Once encoded, tms can be sorted, just as words can be sorted, and we may ask whether the ith tm accepts the jth binary word.
Let l1 be the set of words wi that are accepted by tmi. Given a word wi, reverse engineer it to find its index i. If wi is written in binary, this is a straightforward process. The index of the empty word is 0. The index of 0 is 1 and the index of 1 is 2. The index of 00 is 3 and the index of 01 is 4, and so on. Next, generate one valid tm after another, until you find the ith tm. Finally, invoke the universal tm on tmi and wi. The entire procedure is re, hence l1 is re.
Let l2 be the complement of l1. This is a valid language. Suppose l2 is re. In particular, tmj accepts l2. It accepts wj iff it does not accept wj, which is a contradiction. Therefore l2 is not re. this language acts as the cornerstone of many important theorems.
Context sensitive lenguages come from context sensitive grammars, which can be generated in order. Let m1 crank out context sensitive grammars, and convert them into the corresponding bounded turing machines. We thus have a list of turing machines that accept context sensitive languages, and all the context sensitive languages are represented, often more than once.

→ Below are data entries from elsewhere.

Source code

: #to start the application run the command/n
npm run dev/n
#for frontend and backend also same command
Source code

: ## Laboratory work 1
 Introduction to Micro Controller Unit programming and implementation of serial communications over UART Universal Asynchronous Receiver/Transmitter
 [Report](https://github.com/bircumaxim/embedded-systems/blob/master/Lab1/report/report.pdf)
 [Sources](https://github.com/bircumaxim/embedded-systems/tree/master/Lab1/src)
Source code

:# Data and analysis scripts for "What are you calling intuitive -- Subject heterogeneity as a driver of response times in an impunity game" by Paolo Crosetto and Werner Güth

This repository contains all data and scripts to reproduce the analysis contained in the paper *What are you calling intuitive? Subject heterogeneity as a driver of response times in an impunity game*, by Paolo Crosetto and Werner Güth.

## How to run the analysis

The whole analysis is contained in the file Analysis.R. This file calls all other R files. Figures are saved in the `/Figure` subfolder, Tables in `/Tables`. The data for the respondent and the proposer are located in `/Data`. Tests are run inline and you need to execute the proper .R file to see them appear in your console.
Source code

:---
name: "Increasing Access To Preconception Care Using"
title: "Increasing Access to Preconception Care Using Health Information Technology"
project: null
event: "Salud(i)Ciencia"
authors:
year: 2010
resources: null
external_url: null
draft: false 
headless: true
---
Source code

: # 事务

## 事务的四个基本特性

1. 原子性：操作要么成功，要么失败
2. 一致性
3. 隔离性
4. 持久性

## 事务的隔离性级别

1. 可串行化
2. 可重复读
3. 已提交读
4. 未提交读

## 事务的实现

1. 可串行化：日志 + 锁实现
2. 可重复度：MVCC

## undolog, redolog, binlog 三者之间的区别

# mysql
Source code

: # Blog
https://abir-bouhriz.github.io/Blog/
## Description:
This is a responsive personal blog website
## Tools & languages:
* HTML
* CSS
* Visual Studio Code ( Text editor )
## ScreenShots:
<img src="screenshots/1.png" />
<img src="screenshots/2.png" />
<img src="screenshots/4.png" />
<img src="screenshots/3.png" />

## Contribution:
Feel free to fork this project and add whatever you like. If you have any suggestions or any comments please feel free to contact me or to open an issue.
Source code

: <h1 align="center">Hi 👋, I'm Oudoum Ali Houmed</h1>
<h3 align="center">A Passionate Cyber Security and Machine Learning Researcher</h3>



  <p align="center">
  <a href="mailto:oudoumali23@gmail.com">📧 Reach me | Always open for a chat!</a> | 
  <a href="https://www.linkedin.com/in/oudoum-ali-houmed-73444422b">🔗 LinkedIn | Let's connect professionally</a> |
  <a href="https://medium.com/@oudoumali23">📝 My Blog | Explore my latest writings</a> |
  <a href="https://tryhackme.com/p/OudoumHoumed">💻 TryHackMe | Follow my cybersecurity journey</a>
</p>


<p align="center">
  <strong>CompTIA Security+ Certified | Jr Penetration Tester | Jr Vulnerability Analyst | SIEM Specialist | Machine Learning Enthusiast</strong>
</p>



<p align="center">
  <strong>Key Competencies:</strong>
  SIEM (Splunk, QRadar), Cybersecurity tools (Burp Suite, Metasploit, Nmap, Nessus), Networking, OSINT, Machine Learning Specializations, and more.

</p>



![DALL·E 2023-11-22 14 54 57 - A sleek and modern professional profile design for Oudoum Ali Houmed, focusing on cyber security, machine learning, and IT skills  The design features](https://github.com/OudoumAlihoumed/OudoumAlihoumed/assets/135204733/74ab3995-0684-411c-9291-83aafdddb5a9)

Define a new language l as follows. Given a word wi, find its index i, generate the ith context sensitive grammar and the corresponding turing machine, see if tmi accepts wi, and return the opposite.
Suppose l is context sensitive. Some tmj on the list accepts l. It accepts wj iff it does not accept wj. This is a contradiction, hence l is not a context sensitive language.
Build a turing machine that accepts l. Find the index of the input word, generate the ith context sensitive grammar in lexicographical order, convert it to a tm, and run the tm on the input word. Since every tm on the list is recursive, the process terminates. In other words, l is a recursive language.
We have built a language that is recursive, and not context sensitive, demonstrating proper containment.